Optical fiber systems are known to be sensitive to a variety of different sources of “optical noise” (extraneous signals at wavelengths other than the desired wavelength(s)) that result in impairing the system performance. Various types of filtering arrangements have been proposed through the years to address this problem. Discrete filtering elements (incorporating multiple thin film layers) have been used to remove selected wavelengths from propagating along the fiber. While such discrete filters may be able to reduce the accumulated noise power, they may not sufficiently reduce other system impairments, such as power lost due to noise amplification. Going forward, a distributed, in-line fiber filter is considered to be a more desirable solution than the use of discrete devices, especially for amplifier applications where splice losses, power lost to noise amplification, etc. can effect overall amplifier performance.
Bragg gratings may be formed within the core region of the transmission fiber as one such type of in-line fiber filter to “reflect” selected wavelengths and prevent further propagation of undesirable signal components. See, for example, U.S. Pat. No. 5,717,799 issued to A. Robinson on Feb. 10, 1998, describing the use of a Bragg grating, where the grating is particularly configured to be chirped and apodized to improve the filter qualities. While various in-line arrangements have been successful in providing some filtering, reflection gratings are problematic for in-line filtering in amplifiers, since reflections can lead to unwanted oscillations or lasing at the noise wavelengths. Reflecting gratings can be used as discrete filters, but then do not give the advantages of distributed filtering that are important to the present invention. U.S. Pat. No. 6,141,142 issued to R. P. Espindola et al. on Oct. 31, 2000 discusses an example of a fiber amplifier employing distributed filtering. In this case, filtering is provided by tilted (“blazed”) gratings, instead of reflection Bragg gratings.
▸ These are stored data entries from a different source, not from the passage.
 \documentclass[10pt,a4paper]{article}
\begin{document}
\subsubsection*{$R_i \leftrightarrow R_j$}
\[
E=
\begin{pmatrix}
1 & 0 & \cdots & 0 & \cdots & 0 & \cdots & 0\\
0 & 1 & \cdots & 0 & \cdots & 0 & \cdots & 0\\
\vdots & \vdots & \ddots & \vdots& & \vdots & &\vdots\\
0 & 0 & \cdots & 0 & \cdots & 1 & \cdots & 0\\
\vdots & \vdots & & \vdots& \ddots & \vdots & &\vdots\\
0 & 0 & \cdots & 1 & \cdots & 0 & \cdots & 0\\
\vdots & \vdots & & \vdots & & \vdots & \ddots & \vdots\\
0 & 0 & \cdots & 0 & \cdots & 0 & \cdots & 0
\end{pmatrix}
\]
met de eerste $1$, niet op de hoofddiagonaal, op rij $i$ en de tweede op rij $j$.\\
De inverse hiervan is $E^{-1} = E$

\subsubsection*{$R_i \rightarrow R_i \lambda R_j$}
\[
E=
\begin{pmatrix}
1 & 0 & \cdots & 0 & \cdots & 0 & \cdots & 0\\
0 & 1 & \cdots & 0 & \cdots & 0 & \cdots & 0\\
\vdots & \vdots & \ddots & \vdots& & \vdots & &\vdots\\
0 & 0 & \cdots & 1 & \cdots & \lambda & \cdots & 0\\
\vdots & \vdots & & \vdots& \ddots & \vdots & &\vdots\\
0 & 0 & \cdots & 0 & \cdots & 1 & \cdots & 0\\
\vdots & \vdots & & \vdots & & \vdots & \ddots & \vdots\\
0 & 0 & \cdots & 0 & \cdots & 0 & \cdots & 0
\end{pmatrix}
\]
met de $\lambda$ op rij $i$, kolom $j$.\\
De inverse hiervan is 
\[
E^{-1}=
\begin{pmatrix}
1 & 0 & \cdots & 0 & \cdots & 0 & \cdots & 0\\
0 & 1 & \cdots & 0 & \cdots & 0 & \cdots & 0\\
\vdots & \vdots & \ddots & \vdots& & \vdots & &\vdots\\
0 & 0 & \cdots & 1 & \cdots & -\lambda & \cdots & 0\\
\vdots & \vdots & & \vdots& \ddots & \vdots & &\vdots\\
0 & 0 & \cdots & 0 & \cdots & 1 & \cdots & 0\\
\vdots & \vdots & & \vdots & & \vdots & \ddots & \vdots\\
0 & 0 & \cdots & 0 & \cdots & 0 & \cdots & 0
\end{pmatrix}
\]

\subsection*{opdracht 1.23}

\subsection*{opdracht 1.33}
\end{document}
While some distributed filter embodiments can provide effective filtering, this method requires additional processing steps in fiber fabrication, and restricts the dopant profile of the fiber to those with appropriate photosensitivity.
Thus, a need remains in the prior art for an arrangement that provides optical filtering with enhanced wavelength selectivity, preferably using an in-line, distributed, all-fiber arrangement that eliminates the need to include discrete devices in the optical communication system.